═════ Given data

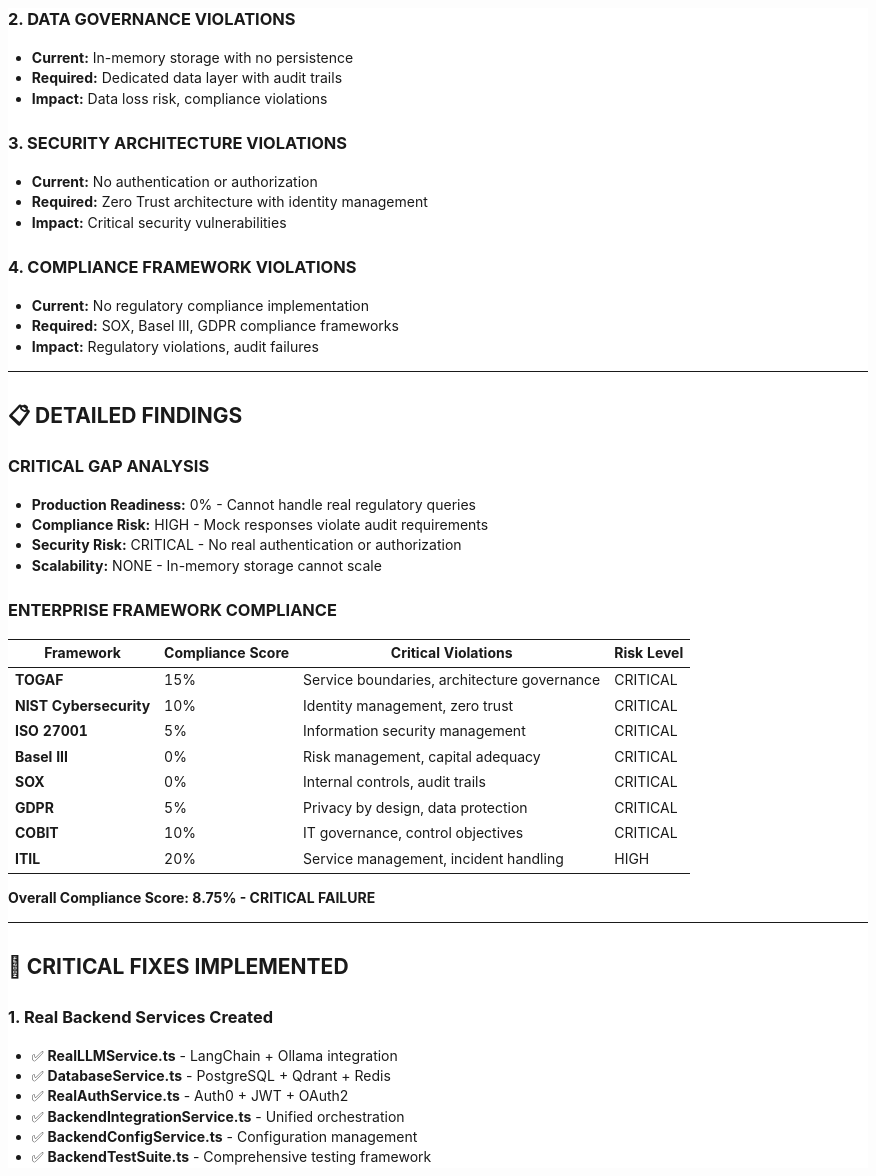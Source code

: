 ### 2. **DATA GOVERNANCE VIOLATIONS**
- **Current:** In-memory storage with no persistence
- **Required:** Dedicated data layer with audit trails
- **Impact:** Data loss risk, compliance violations

### 3. **SECURITY ARCHITECTURE VIOLATIONS**
- **Current:** No authentication or authorization
- **Required:** Zero Trust architecture with identity management
- **Impact:** Critical security vulnerabilities

### 4. **COMPLIANCE FRAMEWORK VIOLATIONS**
- **Current:** No regulatory compliance implementation
- **Required:** SOX, Basel III, GDPR compliance frameworks
- **Impact:** Regulatory violations, audit failures

---

## 📋 DETAILED FINDINGS

### **CRITICAL GAP ANALYSIS**
- **Production Readiness:** 0% - Cannot handle real regulatory queries
- **Compliance Risk:** HIGH - Mock responses violate audit requirements
- **Security Risk:** CRITICAL - No real authentication or authorization
- **Scalability:** NONE - In-memory storage cannot scale

### **ENTERPRISE FRAMEWORK COMPLIANCE**
| Framework | Compliance Score | Critical Violations | Risk Level |
|-----------|------------------|-------------------|------------|
| **TOGAF** | 15% | Service boundaries, architecture governance | CRITICAL |
| **NIST Cybersecurity** | 10% | Identity management, zero trust | CRITICAL |
| **ISO 27001** | 5% | Information security management | CRITICAL |
| **Basel III** | 0% | Risk management, capital adequacy | CRITICAL |
| **SOX** | 0% | Internal controls, audit trails | CRITICAL |
| **GDPR** | 5% | Privacy by design, data protection | CRITICAL |
| **COBIT** | 10% | IT governance, control objectives | CRITICAL |
| **ITIL** | 20% | Service management, incident handling | HIGH |

**Overall Compliance Score: 8.75% - CRITICAL FAILURE**

---

## 🔧 CRITICAL FIXES IMPLEMENTED

### 1. **Real Backend Services Created**
- ✅ **RealLLMService.ts** - LangChain + Ollama integration
- ✅ **DatabaseService.ts** - PostgreSQL + Qdrant + Redis
- ✅ **RealAuthService.ts** - Auth0 + JWT + OAuth2
- ✅ **BackendIntegrationService.ts** - Unified orchestration
- ✅ **BackendConfigService.ts** - Configuration management
- ✅ **BackendTestSuite.ts** - Comprehensive testing framework
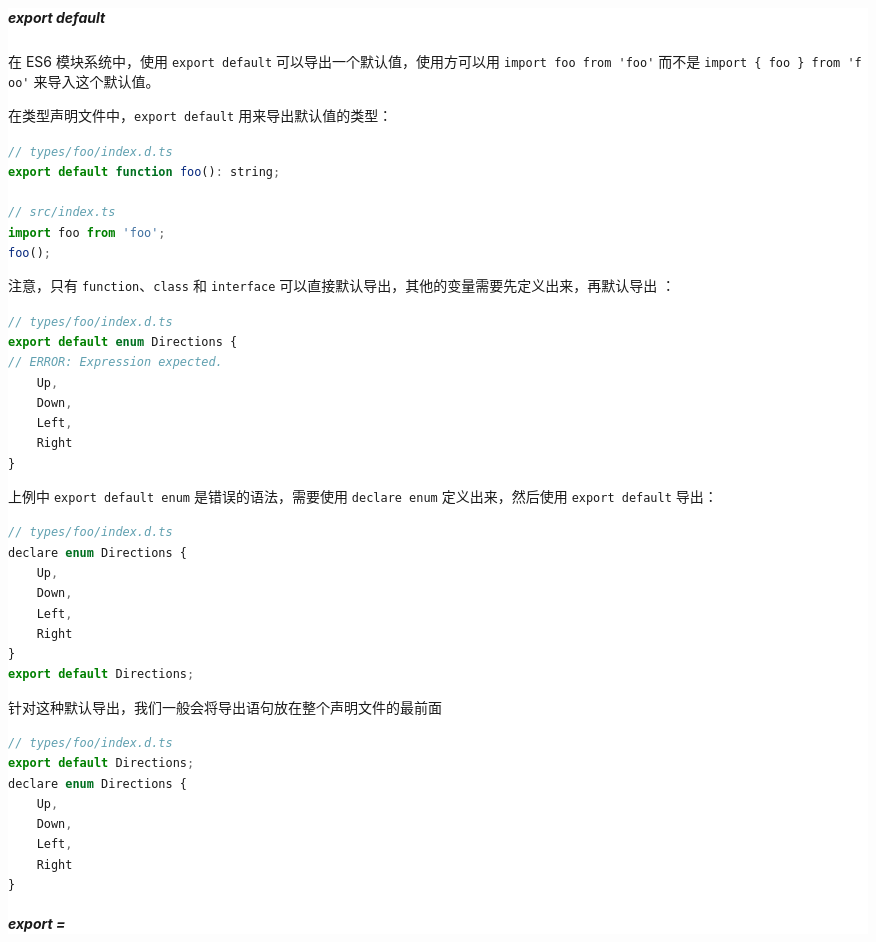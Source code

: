 ##### export default

在 ES6 模块系统中，使用 `export default` 可以导出一个默认值，使用方可以用 `import foo from 'foo'` 而不是 `import { foo } from 'foo'` 来导入这个默认值。

在类型声明文件中，`export default` 用来导出默认值的类型：

```javascript
// types/foo/index.d.ts
export default function foo(): string;

// src/index.ts
import foo from 'foo';
foo();
```

注意，只有 `function`、`class` 和 `interface` 可以直接默认导出，其他的变量需要先定义出来，再默认导出 ：

```javascript
// types/foo/index.d.ts
export default enum Directions {
// ERROR: Expression expected.
    Up,
    Down,
    Left,
    Right
}
```

上例中 `export default enum` 是错误的语法，需要使用 `declare enum` 定义出来，然后使用 `export default` 导出： 

```javascript
// types/foo/index.d.ts
declare enum Directions {
    Up,
    Down,
    Left,
    Right
}
export default Directions;
```

针对这种默认导出，我们一般会将导出语句放在整个声明文件的最前面 

```javascript
// types/foo/index.d.ts
export default Directions;
declare enum Directions {
    Up,
    Down,
    Left,
    Right
}
```

##### export =
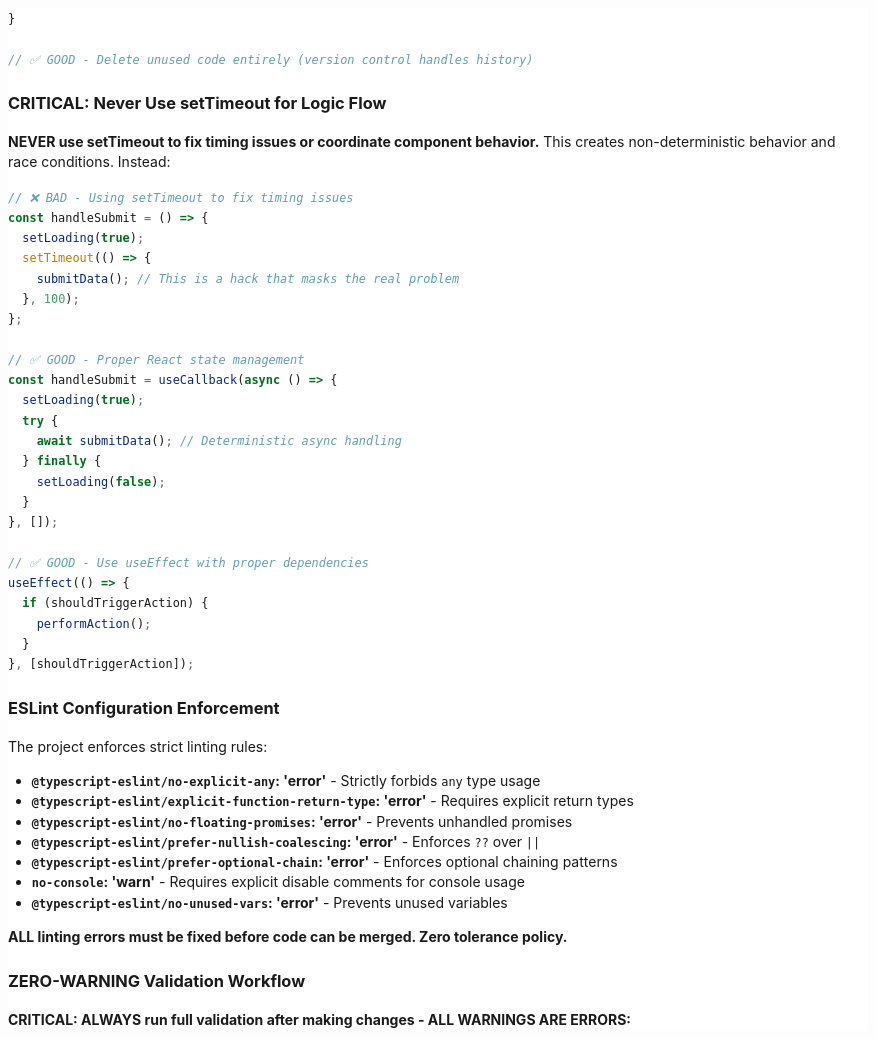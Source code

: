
 ```typescript
}

// ✅ GOOD - Delete unused code entirely (version control handles history)
```

### CRITICAL: Never Use setTimeout for Logic Flow
**NEVER use setTimeout to fix timing issues or coordinate component behavior.** This creates non-deterministic behavior and race conditions. Instead:

```typescript
// ❌ BAD - Using setTimeout to fix timing issues
const handleSubmit = () => {
  setLoading(true);
  setTimeout(() => {
    submitData(); // This is a hack that masks the real problem
  }, 100);
};

// ✅ GOOD - Proper React state management
const handleSubmit = useCallback(async () => {
  setLoading(true);
  try {
    await submitData(); // Deterministic async handling
  } finally {
    setLoading(false);
  }
}, []);

// ✅ GOOD - Use useEffect with proper dependencies
useEffect(() => {
  if (shouldTriggerAction) {
    performAction();
  }
}, [shouldTriggerAction]);
```

### ESLint Configuration Enforcement
The project enforces strict linting rules:

- **`@typescript-eslint/no-explicit-any`: 'error'** - Strictly forbids `any` type usage
- **`@typescript-eslint/explicit-function-return-type`: 'error'** - Requires explicit return types
- **`@typescript-eslint/no-floating-promises`: 'error'** - Prevents unhandled promises  
- **`@typescript-eslint/prefer-nullish-coalescing`: 'error'** - Enforces `??` over `||`
- **`@typescript-eslint/prefer-optional-chain`: 'error'** - Enforces optional chaining patterns
- **`no-console`: 'warn'** - Requires explicit disable comments for console usage
- **`@typescript-eslint/no-unused-vars`: 'error'** - Prevents unused variables

**ALL linting errors must be fixed before code can be merged. Zero tolerance policy.**

### ZERO-WARNING Validation Workflow
**CRITICAL: ALWAYS run full validation after making changes - ALL WARNINGS ARE ERRORS:**
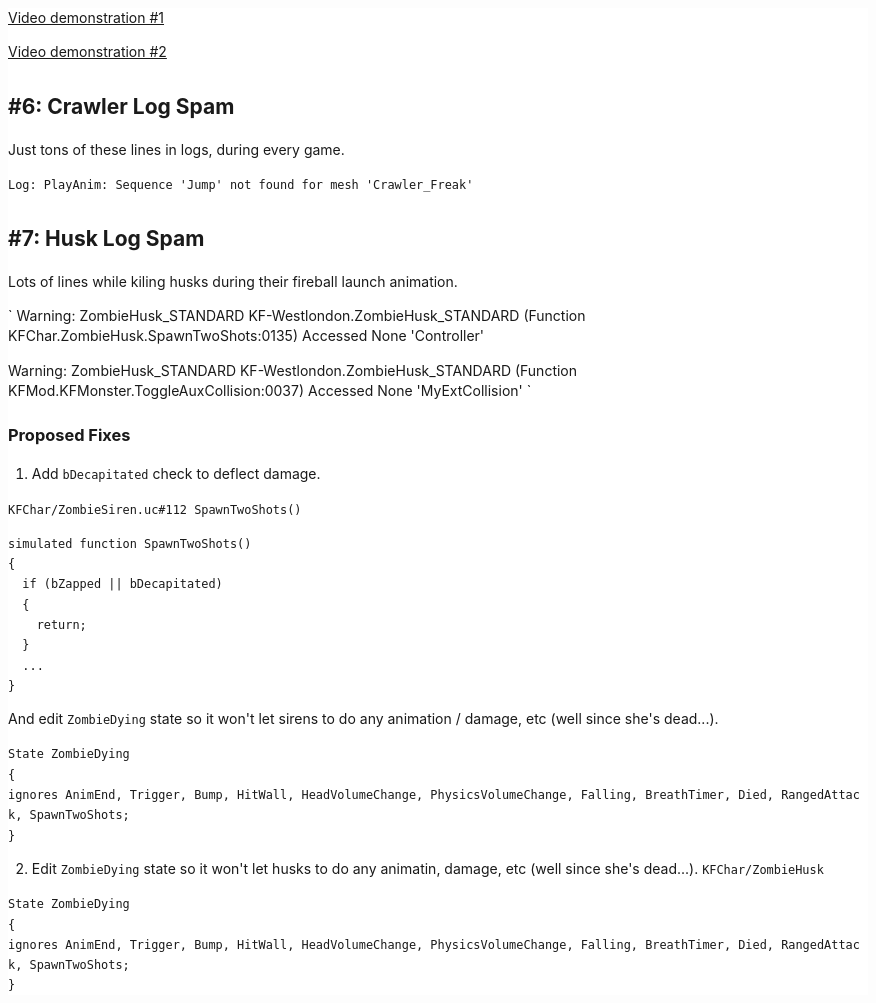 [Video demonstration #1](https://youtu.be/kLd-TJzyzBE)

[Video demonstration #2](https://youtu.be/DoqhCZAykvA)

## #6: Crawler Log Spam

Just tons of these lines in logs, during every game.

`Log: PlayAnim: Sequence 'Jump' not found for mesh 'Crawler_Freak'`

## #7: Husk Log Spam

Lots of lines while kiling husks during their fireball launch animation.

` Warning: ZombieHusk_STANDARD KF-Westlondon.ZombieHusk_STANDARD (Function KFChar.ZombieHusk.SpawnTwoShots:0135) Accessed None 'Controller'

Warning: ZombieHusk_STANDARD KF-Westlondon.ZombieHusk_STANDARD (Function KFMod.KFMonster.ToggleAuxCollision:0037) Accessed None 'MyExtCollision'
`

### Proposed Fixes

1. Add `bDecapitated` check to deflect damage. 

`KFChar/ZombieSiren.uc#112 SpawnTwoShots()`

```clike
simulated function SpawnTwoShots()
{
  if (bZapped || bDecapitated)
  {
    return;
  }
  ...
}
```

And edit `ZombieDying` state so it won't let sirens to do any animation / damage, etc (well since she's dead...).

```clike
State ZombieDying
{
ignores AnimEnd, Trigger, Bump, HitWall, HeadVolumeChange, PhysicsVolumeChange, Falling, BreathTimer, Died, RangedAttack, SpawnTwoShots;
}
```

2. Edit `ZombieDying` state so it won't let husks to do any animatin, damage, etc (well since she's dead...).
`KFChar/ZombieHusk`

```clike
State ZombieDying
{
ignores AnimEnd, Trigger, Bump, HitWall, HeadVolumeChange, PhysicsVolumeChange, Falling, BreathTimer, Died, RangedAttack, SpawnTwoShots;
}
```
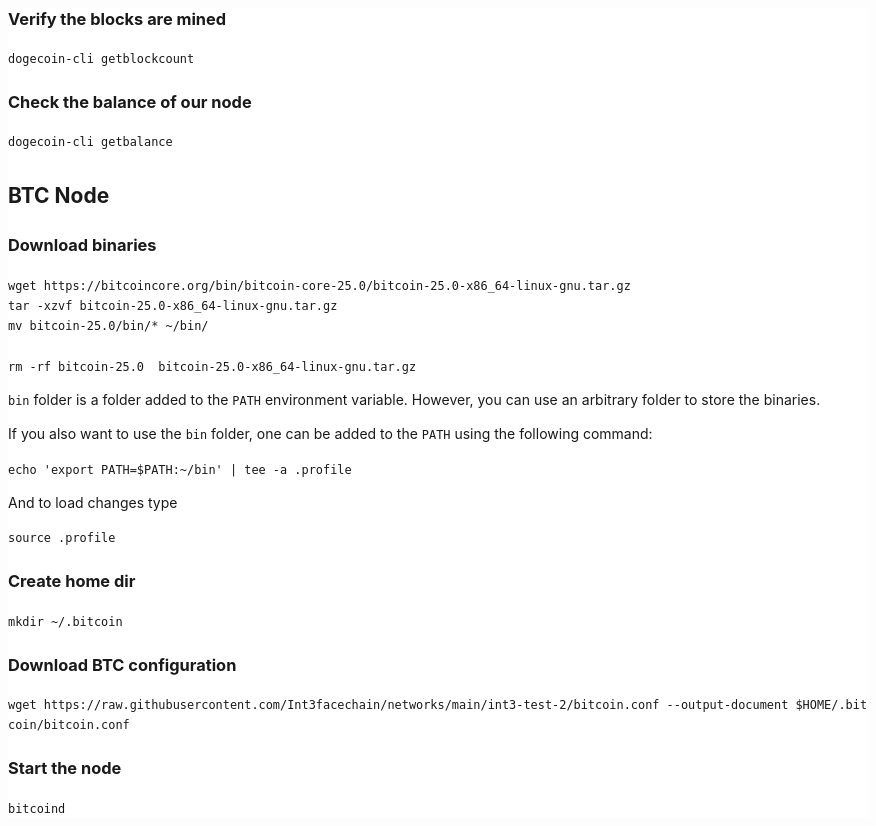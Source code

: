 ### Verify the blocks are mined

```shell
dogecoin-cli getblockcount
```

### Check the balance of our node

```shell
dogecoin-cli getbalance
```

## BTC Node

### Download binaries

```shell
wget https://bitcoincore.org/bin/bitcoin-core-25.0/bitcoin-25.0-x86_64-linux-gnu.tar.gz
tar -xzvf bitcoin-25.0-x86_64-linux-gnu.tar.gz
mv bitcoin-25.0/bin/* ~/bin/

rm -rf bitcoin-25.0  bitcoin-25.0-x86_64-linux-gnu.tar.gz
```

`bin` folder is a folder added to the `PATH` environment variable. However, you can use an arbitrary folder to store the binaries.

If you also want to use the `bin` folder, one can be added to the `PATH` using the following command:

```shell
echo 'export PATH=$PATH:~/bin' | tee -a .profile
```

And to load changes type
```shell
source .profile
```

### Create home dir

```shell
mkdir ~/.bitcoin
```

### Download BTC configuration

```shell
wget https://raw.githubusercontent.com/Int3facechain/networks/main/int3-test-2/bitcoin.conf --output-document $HOME/.bitcoin/bitcoin.conf
```

### Start the node

```shell
bitcoind
```
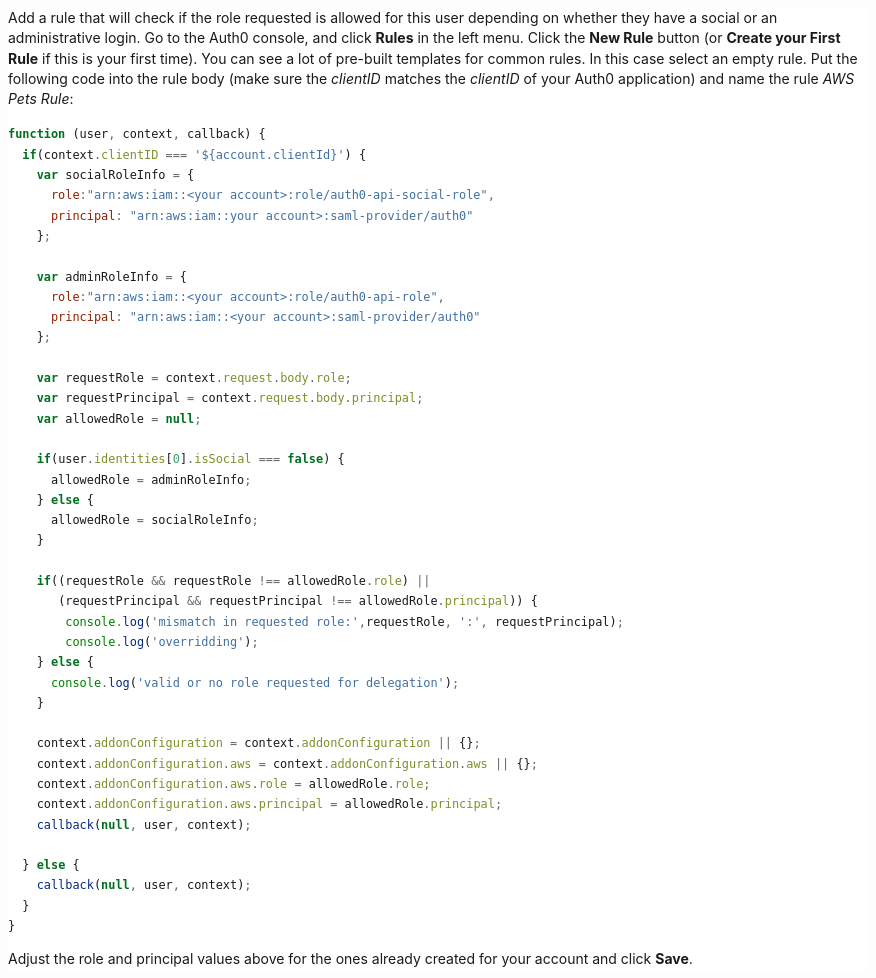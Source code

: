 Add a rule that will check if the role requested is allowed for this user depending on whether they have a social or an administrative login. Go to the Auth0 console, and click **Rules** in the left menu. Click the **New Rule** button (or **Create your First Rule** if this is your first time). You can see a lot of pre-built templates for common rules. In this case select an empty rule. Put the following code into the rule body (make sure the *clientID* matches the *clientID* of your Auth0 application) and name the rule *AWS Pets Rule*:

```js
function (user, context, callback) {
  if(context.clientID === '${account.clientId}') {
    var socialRoleInfo = {
      role:"arn:aws:iam::<your account>:role/auth0-api-social-role",
      principal: "arn:aws:iam::your account>:saml-provider/auth0"
    };

    var adminRoleInfo = {
      role:"arn:aws:iam::<your account>:role/auth0-api-role",
      principal: "arn:aws:iam::<your account>:saml-provider/auth0"
    };

    var requestRole = context.request.body.role;
    var requestPrincipal = context.request.body.principal;
    var allowedRole = null;

    if(user.identities[0].isSocial === false) {
      allowedRole = adminRoleInfo;
    } else {
      allowedRole = socialRoleInfo;
    }

    if((requestRole && requestRole !== allowedRole.role) ||
       (requestPrincipal && requestPrincipal !== allowedRole.principal)) {
        console.log('mismatch in requested role:',requestRole, ':', requestPrincipal);
        console.log('overridding');
    } else {
      console.log('valid or no role requested for delegation');
    }

    context.addonConfiguration = context.addonConfiguration || {};
    context.addonConfiguration.aws = context.addonConfiguration.aws || {};
    context.addonConfiguration.aws.role = allowedRole.role;
    context.addonConfiguration.aws.principal = allowedRole.principal;
    callback(null, user, context);

  } else {
    callback(null, user, context);
  }
}
```
Adjust the role and principal values above for the ones already created for your account and click **Save**.
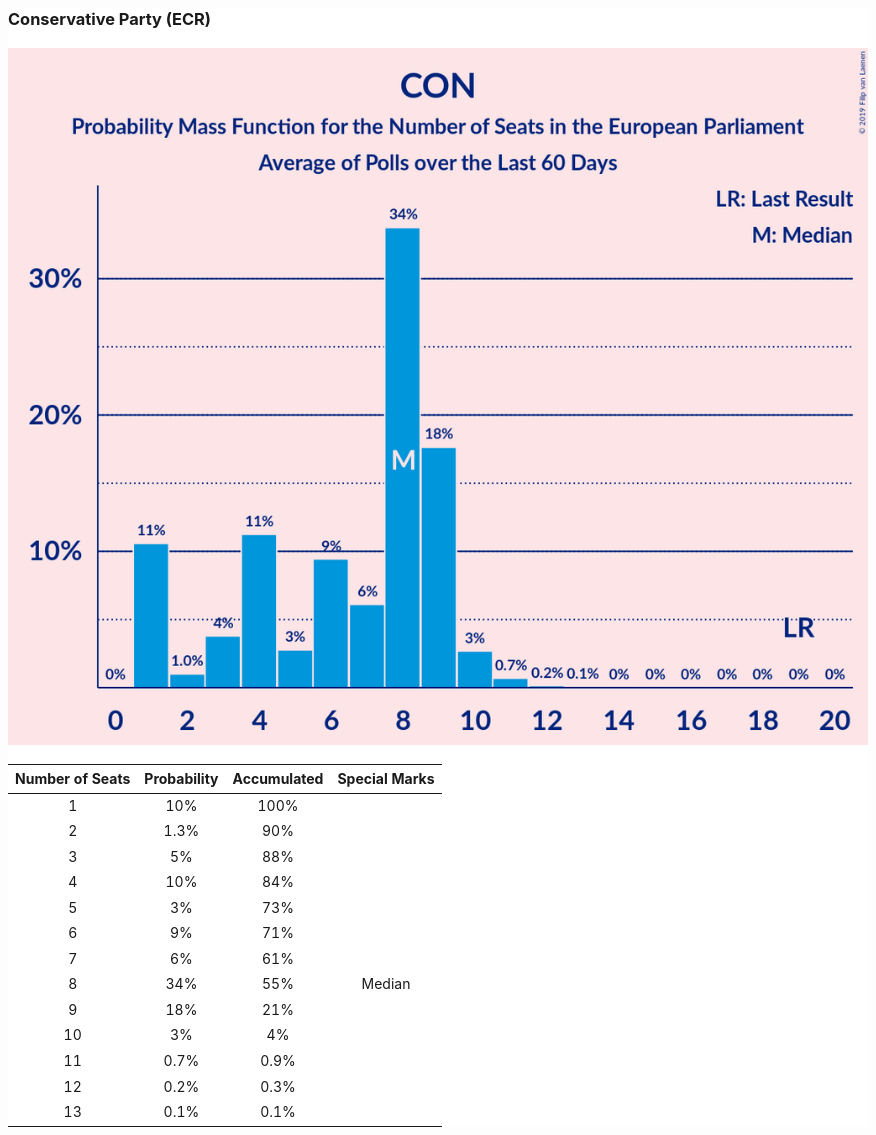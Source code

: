 
### Conservative Party (ECR)

![Graph with seats probability mass function not yet produced](average-coalitions-seats-pmf-con.png "Seats Probability Mass Function")

| Number of Seats | Probability | Accumulated | Special Marks |
|:---------------:|:-----------:|:-----------:|:-------------:|
| 1 | 10% | 100% |  |
| 2 | 1.3% | 90% |  |
| 3 | 5% | 88% |  |
| 4 | 10% | 84% |  |
| 5 | 3% | 73% |  |
| 6 | 9% | 71% |  |
| 7 | 6% | 61% |  |
| 8 | 34% | 55% | Median |
| 9 | 18% | 21% |  |
| 10 | 3% | 4% |  |
| 11 | 0.7% | 0.9% |  |
| 12 | 0.2% | 0.3% |  |
| 13 | 0.1% | 0.1% |  |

══════════

• What to do: Verbatim transcription needed, from the opening line of the entries above through the line containing "adequacy | CRITICAL |"; pictures do not belong in it.

• Completed task:
Source code

: ### 2. **DATA GOVERNANCE VIOLATIONS**
- **Current:** In-memory storage with no persistence
- **Required:** Dedicated data layer with audit trails
- **Impact:** Data loss risk, compliance violations

### 3. **SECURITY ARCHITECTURE VIOLATIONS**
- **Current:** No authentication or authorization
- **Required:** Zero Trust architecture with identity management
- **Impact:** Critical security vulnerabilities

### 4. **COMPLIANCE FRAMEWORK VIOLATIONS**
- **Current:** No regulatory compliance implementation
- **Required:** SOX, Basel III, GDPR compliance frameworks
- **Impact:** Regulatory violations, audit failures

---

## 📋 DETAILED FINDINGS

### **CRITICAL GAP ANALYSIS**
- **Production Readiness:** 0% - Cannot handle real regulatory queries
- **Compliance Risk:** HIGH - Mock responses violate audit requirements
- **Security Risk:** CRITICAL - No real authentication or authorization
- **Scalability:** NONE - In-memory storage cannot scale

### **ENTERPRISE FRAMEWORK COMPLIANCE**
| Framework | Compliance Score | Critical Violations | Risk Level |
|-----------|------------------|-------------------|------------|
| **TOGAF** | 15% | Service boundaries, architecture governance | CRITICAL |
| **NIST Cybersecurity** | 10% | Identity management, zero trust | CRITICAL |
| **ISO 27001** | 5% | Information security management | CRITICAL |
| **Basel III** | 0% | Risk management, capital adequacy | CRITICAL |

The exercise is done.